Salvador está em festa. À espera do carnaval, todos os espaços oferecem atrativos diários de alegria e diversão. No Rio Vermelho, os bares e casas noturnas comandam as opções. Na Barra, é a vez da praia e dos caranguejos. No Corredor da Vitória, Campo Grande e avenida Contorno, o conglomerado de teatros e museus não deixa por menos, de segunda a segunda tem algo para fazer. No Centro Histórico não é diferente. O Pelourinho comporta em si inúmeros espaços que apresentam uma programação diferenciada em ritmos, sons e cores.

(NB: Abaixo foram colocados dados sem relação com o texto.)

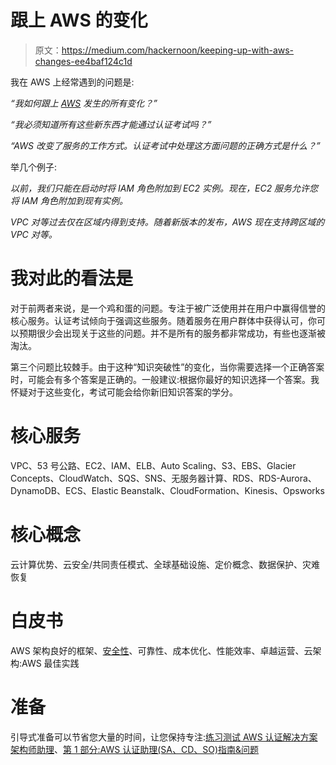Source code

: # 跟上 AWS 的变化

> 原文：<https://medium.com/hackernoon/keeping-up-with-aws-changes-ee4baf124c1d>

我在 AWS 上经常遇到的问题是:

*“我如何跟上* [*AWS*](https://hackernoon.com/tagged/aws) *发生的所有变化？”*

*“我必须知道所有这些新东西才能通过认证考试吗？”*

*“AWS 改变了服务的工作方式。认证考试中处理这方面问题的正确方式是什么？”*

举几个例子:

*以前，我们只能在启动时将 IAM 角色附加到 EC2 实例。现在，EC2 服务允许您将 IAM 角色附加到现有实例。*

*VPC 对等过去仅在区域内得到支持。随着新版本的发布，AWS 现在支持跨区域的 VPC 对等。*

# 我对此的看法是

对于前两者来说，是一个鸡和蛋的问题。专注于被广泛使用并在用户中赢得信誉的核心服务。认证考试倾向于强调这些服务。随着服务在用户群体中获得认可，你可以预期很少会出现关于这些的问题。并不是所有的服务都非常成功，有些也逐渐被淘汰。

第三个问题比较棘手。由于这种“知识突破性”的变化，当你需要选择一个正确答案时，可能会有多个答案是正确的。一般建议:根据你最好的知识选择一个答案。我怀疑对于这些变化，考试可能会给你新旧知识答案的学分。

# 核心服务

VPC、53 号公路、EC2、IAM、ELB、Auto Scaling、S3、EBS、Glacier Concepts、CloudWatch、SQS、SNS、无服务器计算、RDS、RDS-Aurora、DynamoDB、ECS、Elastic Beanstalk、CloudFormation、Kinesis、Opsworks

# 核心概念

云计算优势、云安全/共同责任模式、全球基础设施、定价概念、数据保护、灾难恢复

# 白皮书

AWS 架构良好的框架、[安全性](https://hackernoon.com/tagged/security)、可靠性、成本优化、性能效率、卓越运营、云架构:AWS 最佳实践

# 准备

引导式准备可以节省您大量的时间，让您保持专注:[练习测试 AWS 认证解决方案架构师助理](https://www.udemy.com/practice-test-aws-certified-solutions-architect-associate/?couponCode=EVOLVE)、[第 1 部分:AWS 认证助理(SA、CD、SO)指南&问题](https://www.udemy.com/aws-certified-solutions-architect-guide-question-bank-i/?couponCode=EVOLVE)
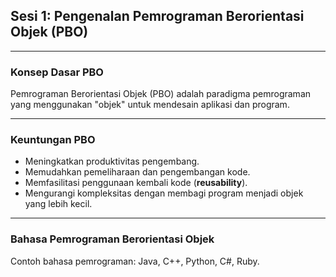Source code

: ## **Sesi 1: Pengenalan Pemrograman Berorientasi Objek (PBO)**

---

### **Konsep Dasar PBO**  
Pemrograman Berorientasi Objek (PBO) adalah paradigma pemrograman yang menggunakan "objek" untuk mendesain aplikasi dan program.

---

### **Keuntungan PBO**
- Meningkatkan produktivitas pengembang.
- Memudahkan pemeliharaan dan pengembangan kode.
- Memfasilitasi penggunaan kembali kode (**reusability**).
- Mengurangi kompleksitas dengan membagi program menjadi objek yang lebih kecil.

---

### **Bahasa Pemrograman Berorientasi Objek**  
Contoh bahasa pemrograman: Java, C++, Python, C#, Ruby.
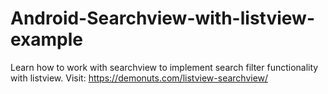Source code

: # Android-Searchview-with-listview-example
Learn how to work with searchview to implement search filter functionality with listview. Visit: https://demonuts.com/listview-searchview/

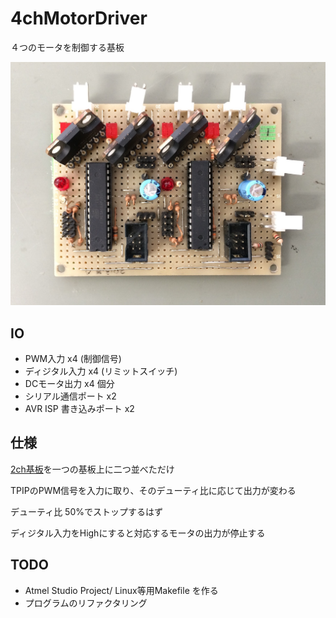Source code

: # 4chMotorDriver
４つのモータを制御する基板

![画像](hardware/realboard.jpg)

## IO
- PWM入力 x4 (制御信号)
- ディジタル入力 x4 (リミットスイッチ)
- DCモータ出力 x4 個分
- シリアル通信ポート x2
- AVR ISP 書き込みポート x2

## 仕様
[2ch基板](https://github.com/RokkoOroshi/2chMotorDriver)を一つの基板上に二つ並べただけ

TPIPのPWM信号を入力に取り、そのデューティ比に応じて出力が変わる

デューティ比 50%でストップするはず

ディジタル入力をHighにすると対応するモータの出力が停止する


## TODO

- Atmel Studio Project/ Linux等用Makefile を作る
- プログラムのリファクタリング
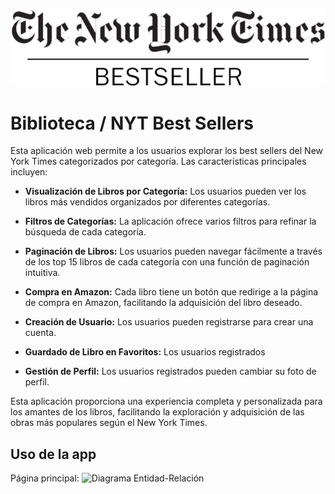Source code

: ![Diagrama Entidad-Relación](/assets/readme/nyytbestsellerswbg.png)
# Biblioteca / NYT Best Sellers

Esta aplicación web permite a los usuarios explorar los best sellers del New York Times categorizados por categoría. Las características principales incluyen:

* **Visualización de Libros por Categoría:** Los usuarios pueden ver los libros más vendidos organizados por diferentes categorías.

* **Filtros de Categorías:** La aplicación ofrece varios filtros para refinar la búsqueda de cada categoría.

* **Paginación de Libros:** Los usuarios pueden navegar fácilmente a través de los top 15 libros de cada categoría con una función de paginación intuitiva.

* **Compra en Amazon:** Cada libro tiene un botón que redirige a la página de compra en Amazon, facilitando la adquisición del libro deseado.

* **Creación de Usuario:** Los usuarios pueden registrarse para crear una cuenta.

* **Guardado de Libro en Favoritos:** Los usuarios registrados

* **Gestión de Perfil:** Los usuarios registrados pueden cambiar su foto de perfil.

Esta aplicación proporciona una experiencia completa y personalizada para los amantes de los libros, facilitando la exploración y adquisición de las obras más populares según el New York Times.

## Uso de la app

Página principal:
![Diagrama Entidad-Relación](/assets/readme/home.png)

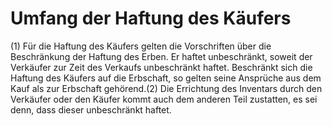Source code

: # Umfang der Haftung des Käufers

(1) Für die Haftung des Käufers gelten die Vorschriften über die Beschränkung der Haftung des Erben. Er haftet unbeschränkt, soweit der Verkäufer zur Zeit des Verkaufs unbeschränkt haftet. Beschränkt sich die Haftung des Käufers auf die Erbschaft, so gelten seine Ansprüche aus dem Kauf als zur Erbschaft gehörend.(2) Die Errichtung des Inventars durch den Verkäufer oder den Käufer kommt auch dem anderen Teil zustatten, es sei denn, dass dieser unbeschränkt haftet. 

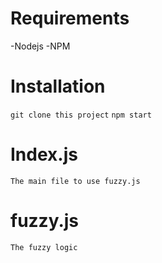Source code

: # Requirements
-Nodejs
-NPM

# Installation
`git clone this project`
`npm start`

# Index.js
    The main file to use fuzzy.js

# fuzzy.js
    The fuzzy logic
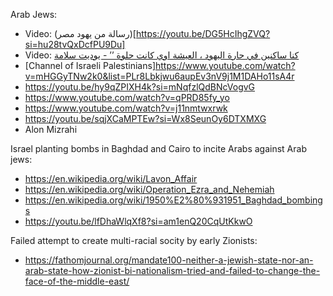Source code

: Arab Jews:
- Video: (رسالة من يهود مصر)[https://youtu.be/DG5HcIhgZVQ?si=hu28tvQxDcfPU9Du]
- Video: [كنا ساكنين في حارة اليهود ، العيشة اوي كانت حلوة ’’ - يوديت سلامة](https://www.youtube.com/watch?v=SoCo_QDpIGA&list=PLVhdvNOyODk4rxTm_u8g4BfrAB0Hcm5mF)
- [Channel of Israeli Palestinians]https://www.youtube.com/watch?v=mHGGyTNw2k0&list=PLr8Lbkjwu6aupEv3nV9j1M1DAHo11sA4r
- https://youtu.be/hy9qZPIXH4k?si=mNqfzlQdBNcVogvG
- https://www.youtube.com/watch?v=qPRD85fy_yo
- https://www.youtube.com/watch?v=j11nmtwxrwk
- https://youtu.be/sqjXCaMPTEw?si=Wx8SeunOy6DTXMXG
- Alon Mizrahi

Israel planting bombs in Baghdad and Cairo to incite Arabs against Arab jews:
- https://en.wikipedia.org/wiki/Lavon_Affair
- https://en.wikipedia.org/wiki/Operation_Ezra_and_Nehemiah
- https://en.wikipedia.org/wiki/1950%E2%80%931951_Baghdad_bombings
- https://youtu.be/lfDhaWlqXf8?si=am1enQ20CqUtKkwO

Failed attempt to create multi-racial socity by early Zionists:
- https://fathomjournal.org/mandate100-neither-a-jewish-state-nor-an-arab-state-how-zionist-bi-nationalism-tried-and-failed-to-change-the-face-of-the-middle-east/
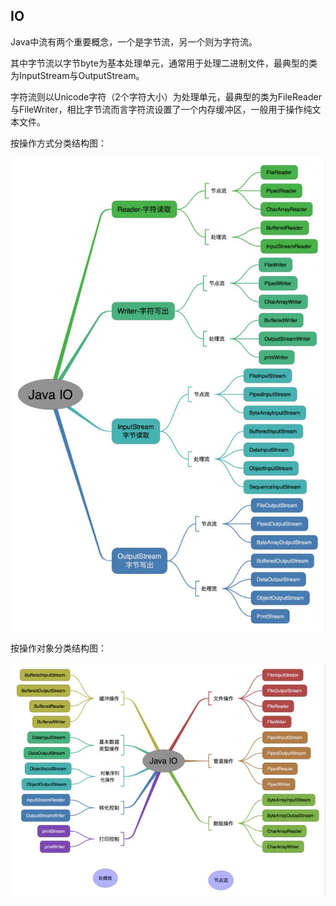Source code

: ## IO
Java中流有两个重要概念，一个是字节流，另一个则为字符流。

其中字节流以字节byte为基本处理单元，通常用于处理二进制文件，最典型的类为InputStream与OutputStream。

字符流则以Unicode字符（2个字符大小）为处理单元，最典型的类为FileReader与FileWriter，相比字节流而言字符流设置了一个内存缓冲区，一般用于操作纯文本文件。

按操作方式分类结构图：

![javaIO](../image/JavaIo.jpg)

按操作对象分类结构图：

![](../image/JavaIo2.jpg)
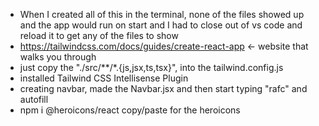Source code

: - When I created all of this in the terminal, none of the files showed up and the app would run on start and I had to close out of vs code and reload it to get any of the files to show
- https://tailwindcss.com/docs/guides/create-react-app <- website that walks you through
- just copy the "./src/**/*.{js,jsx,ts,tsx}", into the tailwind.config.js
- installed Tailwind CSS Intellisense Plugin
- creating navbar, made the Navbar.jsx  and then start typing "rafc" and autofill
- npm i @heroicons/react     copy/paste for the heroicons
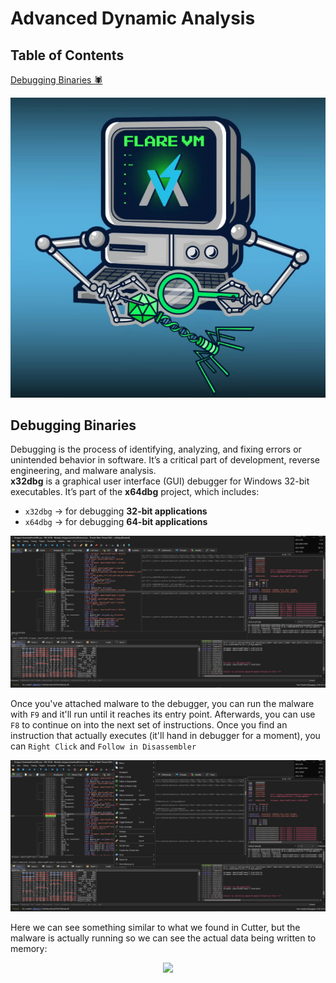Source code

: # Advanced Dynamic Analysis

## Table of Contents
[Debugging Binaries 🕷️](#debugging-binaries) </br>

<p align="center">
  <img src="../imgs/Flare-VM.png" alt="Flare-VM">
</p>

## Debugging Binaries

Debugging is the process of identifying, analyzing, and fixing errors or unintended behavior in software. It’s a critical part of development, reverse engineering, and malware analysis.<br/>
**x32dbg** is a graphical user interface (GUI) debugger for Windows 32-bit executables. It’s part of the **x64dbg** project, which includes:

- `x32dbg` → for debugging **32-bit applications**
- `x64dbg` → for debugging **64-bit applications**

<p align=center>
  <img src="../imgs/x32dbg.png">
</p>

Once you've attached malware to the debugger, you can run the malware with `F9` and it'll run until it reaches its entry point. Afterwards, you can use `F8` to continue on into the next set of instructions. Once you find an instruction that actually executes (it'll hand in debugger for a moment), you can `Right Click` and `Follow in Disassembler`

<p align=center>
  <img src="../imgs/follow_in_disassembler.png">
</p>

Here we can see something similar to what we found in Cutter, but the malware is actually running so we can see the actual data being written to memory:

<p align=center>
  <img src="../imgs/.png">
</p>





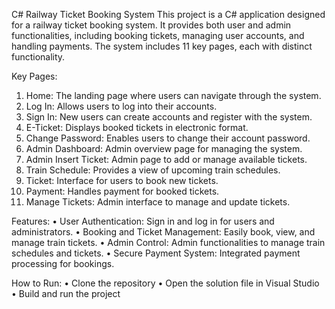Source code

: C# Railway Ticket Booking System
This project is a C# application designed for a railway ticket booking system. 
It provides both user and admin functionalities, including booking tickets, managing user accounts, and handling payments.
The system includes 11 key pages, each with distinct functionality.

Key Pages:
1. Home: The landing page where users can navigate through the system.
2. Log In: Allows users to log into their accounts.
3. Sign In: New users can create accounts and register with the system.
4. E-Ticket: Displays booked tickets in electronic format.
5. Change Password: Enables users to change their account password.
6. Admin Dashboard: Admin overview page for managing the system.
7. Admin Insert Ticket: Admin page to add or manage available tickets.
8. Train Schedule: Provides a view of upcoming train schedules.
9. Ticket: Interface for users to book new tickets.
10. Payment: Handles payment for booked tickets.
11. Manage Tickets: Admin interface to manage and update tickets.
    
Features:
• User Authentication: Sign in and log in for users and administrators.
• Booking and Ticket Management: Easily book, view, and manage train tickets.
• Admin Control: Admin functionalities to manage train schedules and tickets.
• Secure Payment System: Integrated payment processing for bookings.
   
How to Run:
• Clone the repository
• Open the solution file in Visual Studio
• Build and run the project
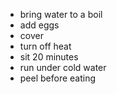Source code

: * bring water to a boil
* add eggs
* cover
* turn off heat
* sit 20 minutes
* run under cold water
* peel before eating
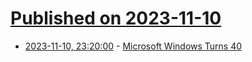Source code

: # [Published on 2023-11-10](index.md)

* [2023-11-10, 23:20:00](https://tech.slashdot.org/story/23/11/10/2131256/microsoft-windows-turns-40?utm_source=rss1.0mainlinkanon&utm_medium=feed) - [Microsoft Windows Turns 40](https://tech.slashdot.org/story/23/11/10/2131256/microsoft-windows-turns-40?utm_source=rss1.0mainlinkanon&utm_medium=feed)
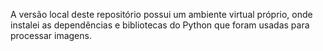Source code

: A versão local deste repositório possui um ambiente virtual próprio, onde instalei as dependências e bibliotecas do Python que foram usadas para processar imagens.
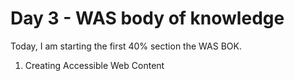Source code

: # Day 3 - WAS body of knowledge
Today, I am starting the first 40% section the WAS BOK.
1. Creating Accessible Web Content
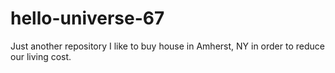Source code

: # hello-universe-67
Just another repository
I like to buy house in Amherst, NY in order to reduce our living cost.
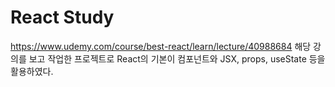 React Study
===========

https://www.udemy.com/course/best-react/learn/lecture/40988684
해당 강의를 보고 작업한 프로젝트로 React의 기본이 컴포넌트와 JSX, props, useState 등을 활용하였다.
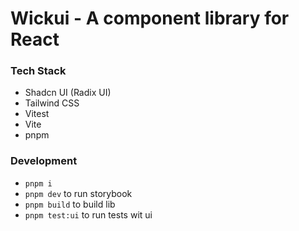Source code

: # Wickui - A component library for React

### Tech Stack

- Shadcn UI (Radix UI)
- Tailwind CSS
- Vitest
- Vite
- pnpm

### Development

- `pnpm i`
- `pnpm dev` to run storybook
- `pnpm build` to build lib
- `pnpm test:ui` to run tests wit ui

Grande parte dos locais que compõe o Pelô não são pagos. As praças Tereza Batista, Pedro Archanjo e Quincas Berro D’agua, a depender do dia, escancaram suas portas para as pessoas transitarem gratuitamente. Toda terça-feira o cantor Gerônimo com sua banda, Mont Serrat, se apresenta nas escadarias do Passo sem cobrar nada do público. A casa sede dos Filhos de Gandy convida as pessoas a visitarem o espaço sem custo algum. Por fim, também é possível seguir grupos percussivos pelas ruas de lá e até mesmo assistir uma missa em alguma das diversas igrejas concentradas no Pelourinho.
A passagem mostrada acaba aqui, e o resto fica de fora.